**Records:**
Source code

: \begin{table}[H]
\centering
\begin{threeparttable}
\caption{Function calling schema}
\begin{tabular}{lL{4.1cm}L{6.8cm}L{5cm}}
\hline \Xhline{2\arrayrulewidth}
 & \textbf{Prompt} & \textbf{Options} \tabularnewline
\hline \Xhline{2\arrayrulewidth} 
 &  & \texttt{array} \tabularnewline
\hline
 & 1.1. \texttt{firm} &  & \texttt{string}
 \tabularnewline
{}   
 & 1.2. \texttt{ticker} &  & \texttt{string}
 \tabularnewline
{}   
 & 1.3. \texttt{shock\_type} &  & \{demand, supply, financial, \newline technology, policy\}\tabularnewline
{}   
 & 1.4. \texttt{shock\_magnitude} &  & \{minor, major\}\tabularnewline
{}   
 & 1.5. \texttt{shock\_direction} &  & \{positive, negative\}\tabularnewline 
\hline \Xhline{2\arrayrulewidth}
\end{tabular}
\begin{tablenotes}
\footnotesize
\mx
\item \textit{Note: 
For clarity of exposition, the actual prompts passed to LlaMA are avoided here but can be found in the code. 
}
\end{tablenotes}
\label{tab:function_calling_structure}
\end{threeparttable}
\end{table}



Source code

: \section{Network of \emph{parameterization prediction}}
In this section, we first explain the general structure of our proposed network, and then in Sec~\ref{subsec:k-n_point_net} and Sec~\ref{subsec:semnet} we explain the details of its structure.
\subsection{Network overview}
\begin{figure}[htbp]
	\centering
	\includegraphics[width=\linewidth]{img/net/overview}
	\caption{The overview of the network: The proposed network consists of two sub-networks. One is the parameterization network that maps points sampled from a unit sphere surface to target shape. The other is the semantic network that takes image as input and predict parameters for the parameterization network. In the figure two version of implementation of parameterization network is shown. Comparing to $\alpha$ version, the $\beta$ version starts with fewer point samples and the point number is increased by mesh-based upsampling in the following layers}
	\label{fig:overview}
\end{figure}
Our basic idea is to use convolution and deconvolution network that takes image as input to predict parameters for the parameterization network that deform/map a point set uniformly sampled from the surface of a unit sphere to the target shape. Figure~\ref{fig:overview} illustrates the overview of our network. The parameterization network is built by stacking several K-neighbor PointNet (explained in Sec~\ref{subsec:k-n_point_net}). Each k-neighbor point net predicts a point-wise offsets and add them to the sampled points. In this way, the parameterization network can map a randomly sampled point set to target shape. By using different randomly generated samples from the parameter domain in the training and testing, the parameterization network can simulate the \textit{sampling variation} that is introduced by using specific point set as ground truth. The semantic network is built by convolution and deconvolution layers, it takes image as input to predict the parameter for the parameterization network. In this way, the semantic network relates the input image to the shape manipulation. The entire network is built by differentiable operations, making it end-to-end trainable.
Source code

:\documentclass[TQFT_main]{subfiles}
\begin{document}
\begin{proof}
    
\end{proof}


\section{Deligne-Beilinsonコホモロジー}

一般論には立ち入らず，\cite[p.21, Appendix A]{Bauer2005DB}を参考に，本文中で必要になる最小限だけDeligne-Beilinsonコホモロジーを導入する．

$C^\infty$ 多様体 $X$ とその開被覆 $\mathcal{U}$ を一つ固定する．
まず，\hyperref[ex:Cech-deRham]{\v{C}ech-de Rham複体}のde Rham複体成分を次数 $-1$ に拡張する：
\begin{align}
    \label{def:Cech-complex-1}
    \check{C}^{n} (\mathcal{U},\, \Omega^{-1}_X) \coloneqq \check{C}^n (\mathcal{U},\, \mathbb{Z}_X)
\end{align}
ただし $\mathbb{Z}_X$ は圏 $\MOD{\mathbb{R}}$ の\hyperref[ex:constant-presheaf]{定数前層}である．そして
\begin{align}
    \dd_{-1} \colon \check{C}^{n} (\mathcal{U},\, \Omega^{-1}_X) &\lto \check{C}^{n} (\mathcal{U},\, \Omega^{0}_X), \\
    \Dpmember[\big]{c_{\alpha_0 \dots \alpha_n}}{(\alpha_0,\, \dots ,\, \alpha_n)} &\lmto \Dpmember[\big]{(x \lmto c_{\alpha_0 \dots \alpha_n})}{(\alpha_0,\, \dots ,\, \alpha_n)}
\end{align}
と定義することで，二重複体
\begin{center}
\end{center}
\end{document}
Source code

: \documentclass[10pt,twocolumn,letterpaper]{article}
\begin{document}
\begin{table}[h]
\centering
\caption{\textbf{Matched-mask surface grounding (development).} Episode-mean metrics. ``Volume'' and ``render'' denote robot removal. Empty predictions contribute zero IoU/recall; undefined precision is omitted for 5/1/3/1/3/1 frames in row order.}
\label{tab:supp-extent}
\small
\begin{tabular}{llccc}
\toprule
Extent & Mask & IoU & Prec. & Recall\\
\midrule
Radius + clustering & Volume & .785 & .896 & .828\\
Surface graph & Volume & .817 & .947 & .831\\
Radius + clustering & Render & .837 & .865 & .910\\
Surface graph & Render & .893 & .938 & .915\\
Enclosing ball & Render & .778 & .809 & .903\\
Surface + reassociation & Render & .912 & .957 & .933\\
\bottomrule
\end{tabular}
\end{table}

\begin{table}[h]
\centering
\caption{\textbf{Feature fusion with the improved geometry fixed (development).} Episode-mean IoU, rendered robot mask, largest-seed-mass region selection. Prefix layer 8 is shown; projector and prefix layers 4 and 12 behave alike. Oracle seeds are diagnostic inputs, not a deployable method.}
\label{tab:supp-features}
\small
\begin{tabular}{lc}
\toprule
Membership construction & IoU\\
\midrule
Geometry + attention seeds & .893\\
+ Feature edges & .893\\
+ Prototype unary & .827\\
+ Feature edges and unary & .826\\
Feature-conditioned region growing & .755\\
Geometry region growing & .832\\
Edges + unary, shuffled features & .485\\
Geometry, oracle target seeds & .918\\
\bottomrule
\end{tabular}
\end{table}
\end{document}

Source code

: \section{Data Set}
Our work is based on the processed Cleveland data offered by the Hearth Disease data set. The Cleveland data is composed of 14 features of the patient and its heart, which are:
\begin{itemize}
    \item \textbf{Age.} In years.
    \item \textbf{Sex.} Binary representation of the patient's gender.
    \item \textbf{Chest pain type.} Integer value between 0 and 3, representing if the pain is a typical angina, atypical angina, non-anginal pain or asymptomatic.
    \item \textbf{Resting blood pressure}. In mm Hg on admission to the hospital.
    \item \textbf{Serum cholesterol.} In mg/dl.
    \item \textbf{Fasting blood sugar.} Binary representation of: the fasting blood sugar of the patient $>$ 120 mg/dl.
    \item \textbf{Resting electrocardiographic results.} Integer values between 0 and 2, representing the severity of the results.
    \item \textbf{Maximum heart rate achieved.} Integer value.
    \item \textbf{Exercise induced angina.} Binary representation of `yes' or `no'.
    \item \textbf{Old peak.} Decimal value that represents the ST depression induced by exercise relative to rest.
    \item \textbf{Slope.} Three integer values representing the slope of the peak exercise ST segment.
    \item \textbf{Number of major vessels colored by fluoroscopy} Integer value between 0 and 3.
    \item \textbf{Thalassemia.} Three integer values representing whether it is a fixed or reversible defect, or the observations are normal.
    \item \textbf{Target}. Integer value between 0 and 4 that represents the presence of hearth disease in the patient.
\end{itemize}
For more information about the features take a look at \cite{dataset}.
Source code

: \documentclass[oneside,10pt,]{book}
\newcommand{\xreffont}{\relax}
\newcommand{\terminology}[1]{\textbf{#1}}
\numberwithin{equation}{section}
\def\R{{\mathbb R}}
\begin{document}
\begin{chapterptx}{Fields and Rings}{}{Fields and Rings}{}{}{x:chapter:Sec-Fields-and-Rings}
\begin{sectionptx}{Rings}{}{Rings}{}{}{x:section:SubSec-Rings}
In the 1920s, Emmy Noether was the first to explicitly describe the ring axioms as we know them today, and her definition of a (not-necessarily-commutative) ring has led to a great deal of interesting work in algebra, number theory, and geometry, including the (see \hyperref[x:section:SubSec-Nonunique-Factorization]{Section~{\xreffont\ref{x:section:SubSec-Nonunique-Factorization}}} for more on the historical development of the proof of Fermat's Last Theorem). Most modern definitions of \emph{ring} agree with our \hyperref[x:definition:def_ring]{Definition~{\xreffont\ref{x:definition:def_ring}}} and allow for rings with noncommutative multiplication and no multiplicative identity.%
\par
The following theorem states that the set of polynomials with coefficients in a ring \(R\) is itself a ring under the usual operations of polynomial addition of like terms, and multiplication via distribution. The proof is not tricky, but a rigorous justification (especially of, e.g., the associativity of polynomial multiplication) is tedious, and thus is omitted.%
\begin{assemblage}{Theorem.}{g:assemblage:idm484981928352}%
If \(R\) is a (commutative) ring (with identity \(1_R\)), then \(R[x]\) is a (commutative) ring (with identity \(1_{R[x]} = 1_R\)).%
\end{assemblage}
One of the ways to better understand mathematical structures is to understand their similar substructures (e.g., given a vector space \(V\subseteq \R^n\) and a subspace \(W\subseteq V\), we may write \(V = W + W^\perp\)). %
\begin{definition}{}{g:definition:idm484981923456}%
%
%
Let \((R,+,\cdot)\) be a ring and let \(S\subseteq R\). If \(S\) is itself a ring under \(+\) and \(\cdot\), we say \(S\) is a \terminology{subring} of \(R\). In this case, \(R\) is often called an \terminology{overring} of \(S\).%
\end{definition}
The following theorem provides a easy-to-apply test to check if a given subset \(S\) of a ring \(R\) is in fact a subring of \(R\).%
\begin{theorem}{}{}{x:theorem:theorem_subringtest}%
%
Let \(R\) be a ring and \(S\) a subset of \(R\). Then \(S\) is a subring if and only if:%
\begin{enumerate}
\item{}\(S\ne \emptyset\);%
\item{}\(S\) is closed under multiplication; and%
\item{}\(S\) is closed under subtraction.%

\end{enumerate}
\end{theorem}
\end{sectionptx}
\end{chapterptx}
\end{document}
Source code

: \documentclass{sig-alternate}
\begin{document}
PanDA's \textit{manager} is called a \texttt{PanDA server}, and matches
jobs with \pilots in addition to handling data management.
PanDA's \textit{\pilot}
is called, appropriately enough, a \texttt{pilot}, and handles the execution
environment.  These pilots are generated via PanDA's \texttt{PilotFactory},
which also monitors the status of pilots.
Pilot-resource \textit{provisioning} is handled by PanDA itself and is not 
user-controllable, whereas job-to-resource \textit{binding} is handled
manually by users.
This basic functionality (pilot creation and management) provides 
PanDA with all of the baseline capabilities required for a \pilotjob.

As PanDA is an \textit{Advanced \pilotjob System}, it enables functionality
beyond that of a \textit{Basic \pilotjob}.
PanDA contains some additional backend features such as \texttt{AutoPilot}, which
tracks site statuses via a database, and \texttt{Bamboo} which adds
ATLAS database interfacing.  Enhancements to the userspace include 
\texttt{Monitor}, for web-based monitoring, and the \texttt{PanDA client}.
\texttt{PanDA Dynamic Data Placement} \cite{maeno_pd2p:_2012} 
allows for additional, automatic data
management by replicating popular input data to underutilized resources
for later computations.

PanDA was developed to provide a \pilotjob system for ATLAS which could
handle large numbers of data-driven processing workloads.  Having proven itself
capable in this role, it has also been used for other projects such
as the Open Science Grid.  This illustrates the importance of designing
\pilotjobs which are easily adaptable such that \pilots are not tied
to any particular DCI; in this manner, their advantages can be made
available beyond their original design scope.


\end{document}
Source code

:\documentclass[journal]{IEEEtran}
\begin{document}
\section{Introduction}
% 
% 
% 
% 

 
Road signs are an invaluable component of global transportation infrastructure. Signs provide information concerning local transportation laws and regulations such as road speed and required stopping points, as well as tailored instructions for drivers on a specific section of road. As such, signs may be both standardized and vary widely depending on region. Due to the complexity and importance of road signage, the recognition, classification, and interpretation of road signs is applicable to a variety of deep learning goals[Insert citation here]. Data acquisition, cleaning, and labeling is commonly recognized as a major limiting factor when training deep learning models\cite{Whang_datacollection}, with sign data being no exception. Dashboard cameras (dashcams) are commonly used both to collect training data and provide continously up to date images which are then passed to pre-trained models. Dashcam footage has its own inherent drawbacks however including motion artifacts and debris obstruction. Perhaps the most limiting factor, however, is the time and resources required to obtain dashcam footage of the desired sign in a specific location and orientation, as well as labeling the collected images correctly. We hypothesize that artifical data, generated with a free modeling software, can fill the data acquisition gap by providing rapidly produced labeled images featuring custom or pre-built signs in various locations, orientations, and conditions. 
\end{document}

**Your instructions:** Considering the records above, count the lines where the string "fixed" occurs and return that number alone.

**Response to this task:** 2